Imperial Pacific International (IPI) General Counsel Philip J. Tydingco asked a federal court to dismiss a lawsuit brought by seven construction workers against the company for failure to provide the proper amount of compensation protection required by law, according to the lawsuit. However, IPI issued a statement declaring that all employees, including contractor employees, are covered by Workmen’s Compensation insurance.
The seven Chinese workers are suing IPI for lost wages and injuries that were sustained while working on IPI’s project in Saipan. Originally, the seven sued Gold Mantis Construction Decoration, claiming that the company was negligent and had inflicted emotional distress on the employees as a result of their injuries. However, the complaint was later amended to include Imperial Pacific International Holdings Limited as a codefendant.

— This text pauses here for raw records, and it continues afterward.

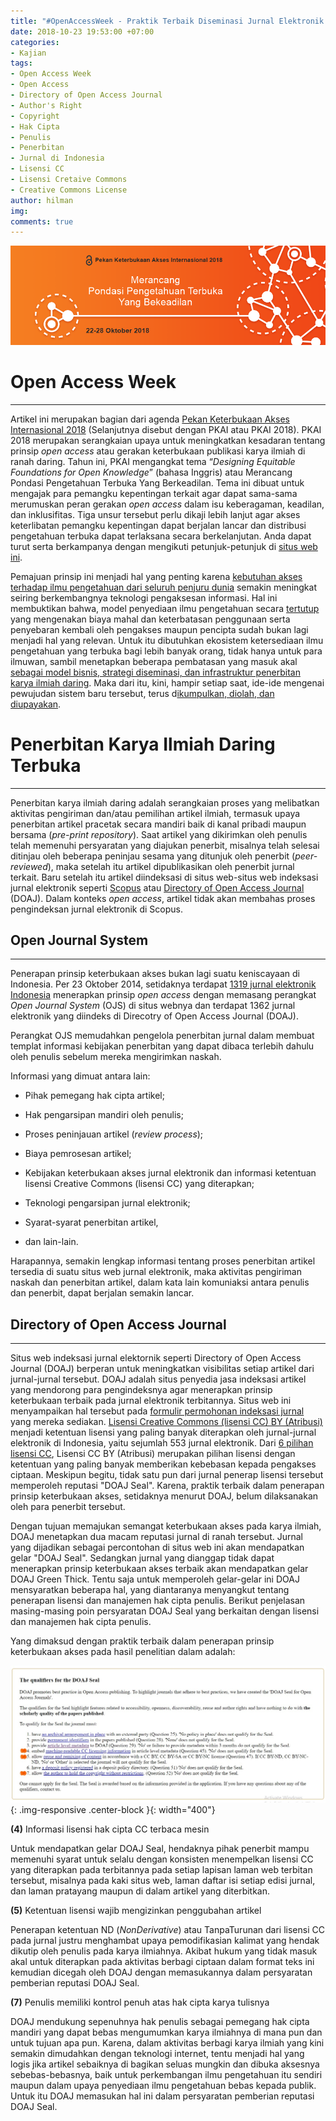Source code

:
 ```yaml
---
title: "#OpenAccessWeek - Praktik Terbaik Diseminasi Jurnal Elektronik Terbuka"
date: 2018-10-23 19:53:00 +07:00
categories:
- Kajian
tags:
- Open Access Week
- Open Access
- Directory of Open Access Journal
- Author's Right
- Copyright
- Hak Cipta
- Penulis
- Penerbitan
- Jurnal di Indonesia
- Lisensi CC
- Lisensi Cretaive Commons
- Creative Commons License
author: hilman
img: 
comments: true
---
```


![web banner_blank_id.png](/uploads/web%20banner_blank_id.png)

# **Open Access Week**

---

Artikel ini merupakan bagian dari agenda [Pekan Keterbukaan Akses Internasional 2018](http://www.openaccessweek.org/profiles/blogs/theme-of-2018-international-open-access-week-to-be-designing-equi) (Selanjutnya disebut dengan PKAI atau PKAI 2018). PKAI 2018 merupakan serangkaian upaya untuk meningkatkan kesadaran tentang prinsip *open access* atau gerakan keterbukaan publikasi karya ilmiah di ranah daring. Tahun ini, PKAI mengangkat tema “*Designing Equitable Foundations for Open Knowledge*” (bahasa Inggris) atau Merancang Pondasi Pengetahuan Terbuka Yang Berkeadilan. Tema ini dibuat untuk mengajak para pemangku kepentingan terkait agar dapat sama-sama merumuskan peran gerakan *open access* dalam isu keberagaman, keadilan, dan inklusifitas. Tiga unsur tersebut perlu dikaji lebih lanjut agar akses keterlibatan pemangku kepentingan dapat berjalan lancar dan distribusi pengetahuan terbuka dapat terlaksana secara berkelanjutan. Anda dapat turut serta berkampanya dengan mengikuti petunjuk-petunjuk di [situs web ini](http://www.openaccessweek.org/page/graphics).

Pemajuan prinsip ini menjadi hal yang penting karena [kebutuhan akses terhadap ilmu pengetahuan dari seluruh penjuru dunia](https://www.vox.com/2016/2/18/11047052/alexandra-elbakyan-interview) semakin meningkat seiring berkembangnya teknologi pengaksesan informasi. Hal ini membuktikan bahwa, model penyediaan ilmu pengetahuan secara [tertutup](https://www.theguardian.com/commentisfree/2018/sep/13/scientific-publishing-rip-off-taxpayers-fund-research?CMP=share_btn_fb&fbclid=IwAR2JGNRnIdGK3-bRavUWO1tIah1G9rTloTNhOiL6Ypv2iXCqtmA91CvDOxI) yang mengenakan biaya mahal dan keterbatasan penggunaan serta penyebaran kembali oleh pengakses maupun pencipta sudah bukan lagi menjadi hal yang relevan. Untuk itu dibutuhkan ekosistem ketersediaan ilmu pengetahuan yang terbuka bagi lebih banyak orang, tidak hanya untuk para ilmuwan, sambil menetapkan beberapa pembatasan yang masuk akal [sebagai model bisnis, strategi diseminasi, dan infrastruktur penerbitan karya ilmiah daring](https://www.openaccess.nl/en/what-is-open-access). Maka dari itu, kini, hampir setiap saat, ide-ide mengenai pewujudan sistem baru tersebut, terus d[ikumpulkan, diolah, dan diupayakan](http://oad.simmons.edu/oadwiki/Main_Page).

# **Penerbitan Karya Ilmiah Daring Terbuka**

---

Penerbitan karya ilmiah daring adalah serangkaian proses yang melibatkan aktivitas pengiriman dan/atau pemilihan artikel ilmiah, termasuk upaya penerbitan artikel pracetak secara mandiri baik di kanal pribadi maupun bersama (*pre-print repository*). Saat artikel yang dikirimkan oleh penulis telah memenuhi persyaratan yang diajukan penerbit, misalnya telah selesai ditinjau oleh beberapa peninjau sesama yang ditunjuk oleh penerbit (*peer-reviewed*), maka setelah itu artikel dipublikasikan oleh penerbit jurnal terkait. Baru setelah itu artikel diindeksasi di situs web-situs web indeksasi jurnal elektronik seperti [Scopus](https://www.scopus.com/home.uri) atau [Directory of Open Access Journal](https://doaj.org/) (DOAJ). Dalam konteks *open access*, artikel tidak akan membahas proses pengindeksan jurnal elektronik di Scopus.

## **Open Journal System**

---

<grafik platform list>

Penerapan prinsip keterbukaan akses bukan lagi suatu keniscayaan di Indonesia. Per 23 Oktober 2014, setidaknya terdapat [1319 jurnal elektronik Indonesia](https://drive.google.com/open?id=1VzXhxdJmJfgnxQOVM3tKpBfU7tKVN-W3) menerapkan prinsip *open access* dengan memasang perangkat *Open Journal System* (OJS) di situs webnya dan terdapat 1362 jurnal elektronik yang diindeks di Direcotry of Open Access Journal (DOAJ). 

Perangkat OJS memudahkan pengelola penerbitan jurnal dalam membuat templat informasi kebijakan penerbitan yang dapat dibaca terlebih dahulu oleh penulis sebelum mereka mengirimkan naskah. 

Informasi yang dimuat antara lain:

* Pihak pemegang hak cipta artikel;

* Hak pengarsipan mandiri oleh penulis;

* Proses peninjauan artikel (*review process*);

* Biaya pemrosesan artikel;

* Kebijakan keterbukaan akses jurnal elektronik dan informasi ketentuan lisensi Creative Commons (lisensi CC) yang diterapkan;

* Teknologi pengarsipan jurnal elektronik;

* Syarat-syarat penerbitan artikel,

* dan lain-lain.

Harapannya, semakin lengkap informasi tentang proses penerbitan artikel tersedia di suatu situs web jurnal elektronik, maka aktivitas pengiriman naskah dan penerbitan artikel, dalam kata lain komuniaksi antara penulis dan penerbit, dapat berjalan semakin lancar.

## **Directory of Open Access Journal**

---

Situs web indeksasi jurnal elektornik seperti Directory of Open Access Journal (DOAJ) berperan untuk meningkatkan visibilitas setiap artikel dari jurnal-jurnal tersebut. DOAJ adalah situs penyedia jasa indeksasi artikel yang mendorong para pengindeksnya agar menerapkan prinsip keterbukaan terbaik pada jurnal elektronik terbitannya. Situs web ini menyampaikan hal tersebut pada [formulir permohonan indeksasi jurnal](https://doaj.org/application/new) yang mereka sediakan.  [Lisensi Creative Commons (lisensi CC) BY (Atribusi)](https://creativecommons.org/licenses/by/4.0/deed.id) menjadi ketentuan lisensi yang paling banyak diterapkan oleh jurnal-jurnal elektronik di Indonesia, yaitu sejumlah 553 jurnal elektronik. Dari [6 pilihan lisensi CC](http://creativecommons.or.id/lisensi-cc-bahasa-indonesia/), Lisensi CC BY (Atribusi) merupakan pilihan lisensi dengan ketentuan yang paling banyak memberikan kebebasan kepada pengakses ciptaan. Meskipun begitu, tidak satu pun dari jurnal penerap lisensi tersebut memperoleh reputasi "DOAJ Seal". Karena, praktik terbaik dalam penerapan prinsip keterbukaan akses, setidaknya menurut DOAJ, belum dilaksanakan oleh para penerbit tersebut.

Dengan tujuan memajukan semangat keterbukaan akses pada karya ilmiah, DOAJ menetapkan dua macam reputasi jurnal di ranah tersebut. Jurnal yang dijadikan sebagai percontohan di situs web ini akan mendapatkan gelar "DOAJ Seal". Sedangkan jurnal yang dianggap tidak dapat menerapkan prinsip keterbukaan akses terbaik akan mendapatkan gelar DOAJ Green Thick. Tentu saja untuk memperoleh gelar-gelar ini DOAJ mensyaratkan beberapa hal, yang diantaranya menyangkut tentang penerapan lisensi dan manajemen hak cipta penulis. Berikut penjelasan masing-masing poin persyaratan DOAJ Seal yang berkaitan dengan lisensi dan manajemen hak cipta penulis. 

Yang dimaksud dengan praktik terbaik dalam penerapan prinsip keterbukaan akses pada hasil penelitian dalam adalah:


![doaj pinned.jpg](/uploads/doaj%20pinned.jpg){: .img-responsive .center-block }{: width="400"}

**(4)** Informasi lisensi hak cipta CC terbaca mesin

Untuk mendapatkan gelar DOAJ Seal, hendaknya pihak penerbit mampu memenuhi syarat untuk selalu dengan konsisten menempelkan lisensi CC yang diterapkan pada terbitannya pada setiap lapisan laman web terbitan tersebut, misalnya pada kaki situs web, laman daftar isi setiap edisi jurnal, dan laman pratayang maupun di dalam artikel yang diterbitkan.

**(5)** Ketentuan lisensi wajib mengizinkan penggubahan artikel

Penerapan ketentuan ND (*NonDerivative*) atau TanpaTurunan dari lisensi CC pada jurnal justru menghambat upaya pemodifikasian kalimat yang hendak dikutip oleh penulis pada karya ilmiahnya. Akibat hukum yang tidak masuk akal untuk diterapkan pada aktivitas berbagi ciptaan dalam format teks ini kemudian dicegah oleh DOAJ dengan memasukannya dalam persyaratan pemberian reputasi DOAJ Seal.

**(7)** Penulis memiliki kontrol penuh atas hak cipta karya tulisnya

DOAJ mendukung sepenuhnya hak penulis sebagai pemegang hak cipta mandiri yang dapat bebas mengumumkan karya ilmiahnya di mana pun dan untuk tujuan apa pun. Karena, dalam aktivitas berbagi karya ilmiah yang kini semakin dimudahkan dengan teknologi internet, tentu menjadi hal yang logis jika artikel sebaiknya di bagikan seluas mungkin dan dibuka aksesnya sebebas-bebasnya, baik untuk perkembangan ilmu pengetahuan itu sendiri maupun dalam upaya penyediaan ilmu pengetahuan bebas kepada publik. Untuk itu DOAJ memasukan hal ini dalam persyaratan pemberian reputasi DOAJ Seal.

This was not the kind of news that IPI needed. On April 12, the company was required to pay the US Department of Labor $3.36 million in back wages, damages, and civil penalties following an investigation by the Department of Labor that discovered that the company was in violation of several regulations. This included failing to pay minimum wage and overtime from a two-year period that included January 2016 through December 2017.

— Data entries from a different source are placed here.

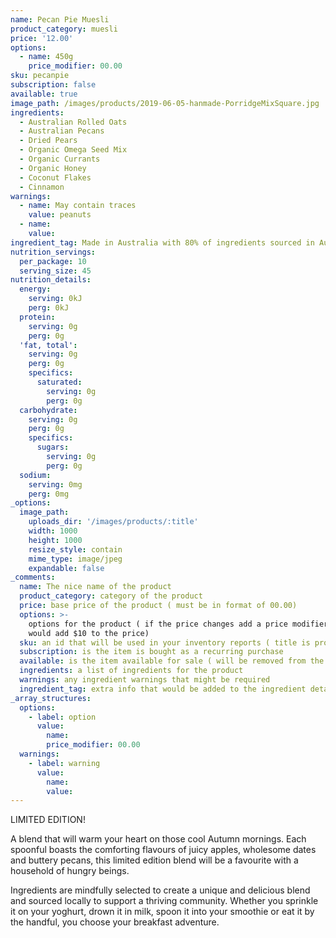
```yaml
---
name: Pecan Pie Muesli
product_category: muesli
price: '12.00'
options:
  - name: 450g
    price_modifier: 00.00
sku: pecanpie
subscription: false
available: true
image_path: /images/products/2019-06-05-hanmade-PorridgeMixSquare.jpg
ingredients:
  - Australian Rolled Oats
  - Australian Pecans
  - Dried Pears
  - Organic Omega Seed Mix
  - Organic Currants
  - Organic Honey
  - Coconut Flakes
  - Cinnamon
warnings:
  - name: May contain traces
    value: peanuts
  - name:
    value:
ingredient_tag: Made in Australia with 80% of ingredients sourced in Australia
nutrition_servings:
  per_package: 10
  serving_size: 45
nutrition_details:
  energy:
    serving: 0kJ
    perg: 0kJ
  protein:
    serving: 0g
    perg: 0g
  'fat, total':
    serving: 0g
    perg: 0g
    specifics:
      saturated:
        serving: 0g
        perg: 0g
  carbohydrate:
    serving: 0g
    perg: 0g
    specifics:
      sugars:
        serving: 0g
        perg: 0g
  sodium:
    serving: 0mg
    perg: 0mg
_options:
  image_path:
    uploads_dir: '/images/products/:title'
    width: 1000
    height: 1000
    resize_style: contain
    mime_type: image/jpeg
    expandable: false
_comments:
  name: The nice name of the product
  product_category: category of the product
  price: base price of the product ( must be in format of 00.00)
  options: >-
    options for the product ( if the price changes add a price modifier +10.00
    would add $10 to the price)
  sku: an id that will be used in your inventory reports ( title is probably good )
  subscription: is the item is bought as a recurring purchase
  available: is the item available for sale ( will be removed from the site )
  ingredients: a list of ingredients for the product
  warnings: any ingredient warnings that might be required
  ingredient_tag: extra info that would be added to the ingredient details
_array_structures:
  options:
    - label: option
      value:
        name:
        price_modifier: 00.00
  warnings:
    - label: warning
      value:
        name:
        value:
---
```


LIMITED EDITION\!&nbsp;

A blend that will warm your heart on those cool Autumn mornings. Each spoonful boasts the comforting flavours of juicy apples, wholesome dates and buttery pecans, this limited edition blend will be a favourite with a household of hungry beings.&nbsp;&nbsp;

Ingredients are mindfully selected to create a unique and delicious blend and sourced locally to support a thriving community. Whether you sprinkle it on your yoghurt, drown it in milk, spoon it into your smoothie or eat it by the handful, you choose your breakfast adventure.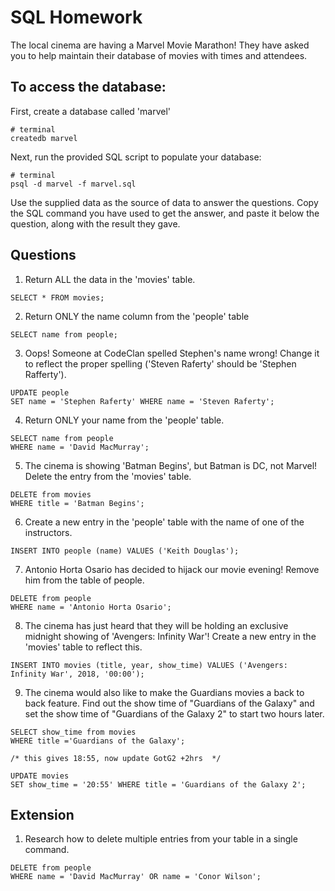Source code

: # SQL Homework

The local cinema are having a Marvel Movie Marathon! They have asked you to help maintain their database of movies with times and attendees.

## To access the database:

First, create a database called 'marvel'

```
# terminal
createdb marvel
```

Next, run the provided SQL script to populate your database:

```
# terminal
psql -d marvel -f marvel.sql
```

Use the supplied data as the source of data to answer the questions. Copy the SQL command you have used to get the answer, and paste it below the question, along with the result they gave.

## Questions

1.  Return ALL the data in the 'movies' table.

```
SELECT * FROM movies;
```

2.  Return ONLY the name column from the 'people' table

```
SELECT name from people;
```

3.  Oops! Someone at CodeClan spelled Stephen's name wrong! Change it to reflect the proper spelling ('Steven Raferty' should be 'Stephen Rafferty').

```
UPDATE people
SET name = 'Stephen Raferty' WHERE name = 'Steven Raferty';
```

4.  Return ONLY your name from the 'people' table.

```
SELECT name from people
WHERE name = 'David MacMurray';
```

5.  The cinema is showing 'Batman Begins', but Batman is DC, not Marvel! Delete the entry from the 'movies' table.

```
DELETE from movies
WHERE title = 'Batman Begins';
```

6.  Create a new entry in the 'people' table with the name of one of the instructors.

```
INSERT INTO people (name) VALUES ('Keith Douglas');
```

7.  Antonio Horta Osario has decided to hijack our movie evening! Remove him from the table of people.

```
DELETE from people
WHERE name = 'Antonio Horta Osario';
```

8.  The cinema has just heard that they will be holding an exclusive midnight showing of 'Avengers: Infinity War'! Create a new entry in the 'movies' table to reflect this.

```
INSERT INTO movies (title, year, show_time) VALUES ('Avengers: Infinity War', 2018, '00:00');
```

9.  The cinema would also like to make the Guardians movies a back to back feature. Find out the show time of "Guardians of the Galaxy" and set the show time of "Guardians of the Galaxy 2" to start two hours later.

```
SELECT show_time from movies
WHERE title ='Guardians of the Galaxy';

/* this gives 18:55, now update GotG2 +2hrs  */

UPDATE movies
SET show_time = '20:55' WHERE title = 'Guardians of the Galaxy 2';
```


## Extension

1.  Research how to delete multiple entries from your table in a single command.

```
DELETE from people
WHERE name = 'David MacMurray' OR name = 'Conor Wilson';
```
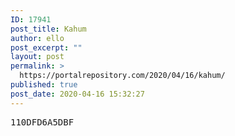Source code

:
 ```yaml
---
ID: 17941
post_title: Kahum
author: ello
post_excerpt: ""
layout: post
permalink: >
  https://portalrepository.com/2020/04/16/kahum/
published: true
post_date: 2020-04-16 15:32:27
---
```

<pre>110DFD6A5DBF</pre>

In addition to the fine, the company was required to amend their payroll practices to ensure that all employees were paid an hourly rate that met the minimum wage standards. This included paying overtime according to federal law.
IPI has already been struggling to try to maintain their labor force. The company’s $7 billion expansion project in Saipan has already faced numerous delays, and was looking like it may be put on hold indefinitely. A change in US policy led to 500 workers losing their H-2B work permits, forcing them to leave the island and head back to the Philippines.

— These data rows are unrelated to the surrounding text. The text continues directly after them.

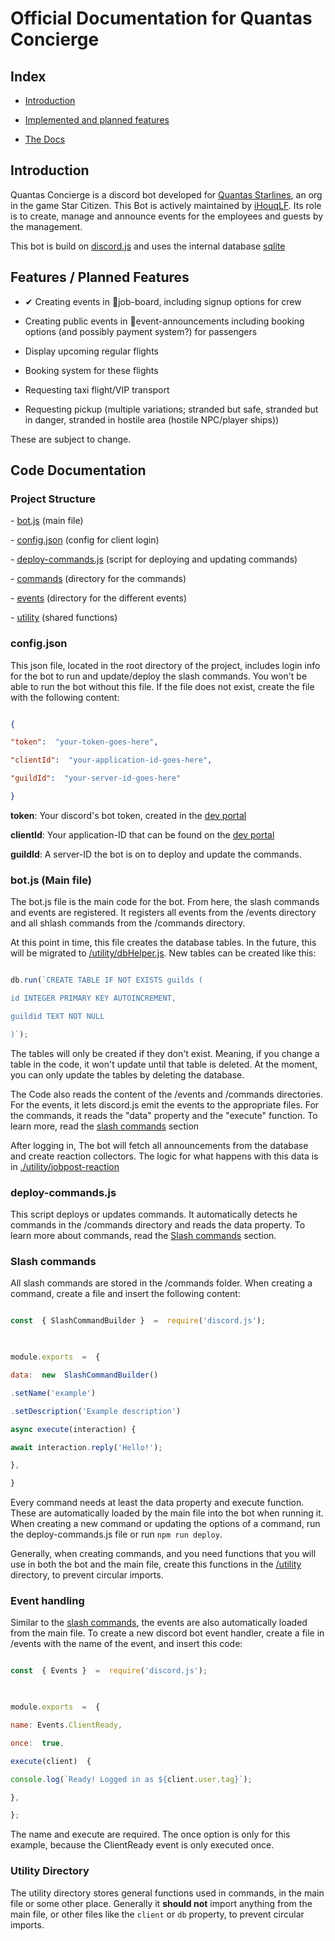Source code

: 
# Official Documentation for Quantas Concierge

  
  

## Index

-  [Introduction](#introduction)

-  [Implemented and planned features](#features--planned-features)

-  [The Docs](#code-documentation)

  
  
  
  

## Introduction

Quantas Concierge is a discord bot developed for [Quantas Starlines](https://discord.gg/QwhmvzudjP), an org in the game Star Citizen. This Bot is actively maintained by [iHouqLF](https://github.com/JoelHer). Its role is to create, manage and announce events for the employees and guests by the management.

  

This bot is build on [discord.js](https://discord.js.org/) and uses the internal database [sqlite](https://www.sqlite.org/)

  
  

## Features / Planned Features

- ✔ Creating events in ⁠💼job-board, including signup options for crew

- Creating public events in ⁠📆event-announcements including booking options (and possibly payment system?) for passengers

- Display upcoming regular flights

- Booking system for these flights

- Requesting taxi flight/VIP transport

- Requesting pickup (multiple variations; stranded but safe, stranded but in danger, stranded in hostile area (hostile NPC/player ships))

  

These are subject to change.

  
  

## Code Documentation

### Project Structure

  

\- [bot.js](#botjs-main-file) (main file) <br>

\- [config.json](#configjson) (config for client login) <br>

\- [deploy-commands.js](#deploy-commandsjs) (script for deploying and updating commands) <br>

\- [commands](#slash-commands) (directory for the commands) <br>

\- [events](#event-handling) (directory for the different events) <br>

\- [utility](#utility-directory) (shared functions) <br>

  

### config.json

This json file, located in the root directory of the project, includes login info for the bot to run and update/deploy the slash commands. You won't be able to run the bot without this file. If the file does not exist, create the file with the following content:

```json

{

"token":  "your-token-goes-here",

"clientId":  "your-application-id-goes-here",

"guildId":  "your-server-id-goes-here"

}

```

**token**: Your discord's bot token, created in the [dev portal](https://discord.com/developers/)<br>

**clientId**: Your application-ID that can be found on the [dev portal](https://discord.com/developers/)<br>

**guildId**: A server-ID the bot is on to deploy and update the commands.

  

### bot.js (Main file)

The bot.js file is the main code for the bot. From here, the slash commands and events are registered. It registers all events from the /events directory and all shlash commands from the /commands directory.

  

At this point in time, this file creates the database tables. In the future, this will be migrated to [/utility/dbHelper.js](#utility-directory). New tables can be created like this:

```js

db.run(`CREATE TABLE IF NOT EXISTS guilds (

id INTEGER PRIMARY KEY AUTOINCREMENT,

guildid TEXT NOT NULL

)`);

```

The tables will only be created if they don't exist. Meaning, if you change a table in the code, it won't update until that table is deleted. At the moment, you can only update the tables by deleting the database.

  

The Code also reads the content of the /events and /commands directories. For the events, it lets discord.js emit the events to the appropriate files. For the commands, it reads the "data" property and the "execute" function. To learn more, read the [slash commands](#slash-commands) section

  

After logging in, The bot will fetch all announcements from the database and create reaction collectors. The logic for what happens with this data is in [./utility/jobpost-reaction](#utility-directory)

  

### deploy-commands.js

This script deploys or updates commands. It automatically detects he commands in the /commands directory and reads the data property. To learn more about commands, read the [Slash commands](#slash-commands) section.

  

### Slash commands

All slash commands are stored in the /commands folder. When creating a command, create a file and insert the following content:

```js

const  { SlashCommandBuilder }  =  require('discord.js');

  

module.exports  =  {

data:  new  SlashCommandBuilder()

.setName('example')

.setDescription('Example description')

async execute(interaction) {

await interaction.reply('Hello!');

},

}

```

Every command needs at least the data property and execute function. These are automatically loaded by the main file into the bot when running it. When creating a new command or updating the options of a command, run the deploy-commands.js file or run ```npm run deploy```.

  

Generally, when creating commands, and you need functions that you will use in both the bot and the main file, create this functions in the [/utility](#utility-directory) directory, to prevent circular imports.

  

### Event handling

Similar to the [slash commands](#slash-commands), the events are also automatically loaded from the main file. To create a new discord bot event handler, create a file in /events with the name of the event, and insert this code:

```js

const  { Events }  =  require('discord.js');

  

module.exports  =  {

name: Events.ClientReady,

once:  true,

execute(client)  {

console.log(`Ready! Logged in as ${client.user.tag}`);

},

};

```

The name and execute are required. The once option is only for this example, because the ClientReady event is only executed once.

  

### Utility Directory

The utility directory stores general functions used in commands, in the main file or some other place. Generally it **should not** import anything from the main file, or other files like the ```client``` or ```db``` property, to prevent circular imports.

This seemed to doom the project to open late in 2021 at the earliest, but things appeared to be looking up when it was announced that 100 new employees would be coming from Thailand and Taiwan in May to resume construction on the fourth tower of the Imperial Palace Saipan. This was supposed to have been originally completed in August of last year but has already faced three delays. The hope is that it can still be completed by the end of this year.
Labor issues are likely not helping the company to stay on track. While there are a large number of men and women across the globe who are desperate to find employment, the company has shown a lack of integrity when it comes to dealing with their employees. This could eventually lead to many refusing to work for IPI, concerned that their welfare may be put at risk and they may not receive the proper compensation.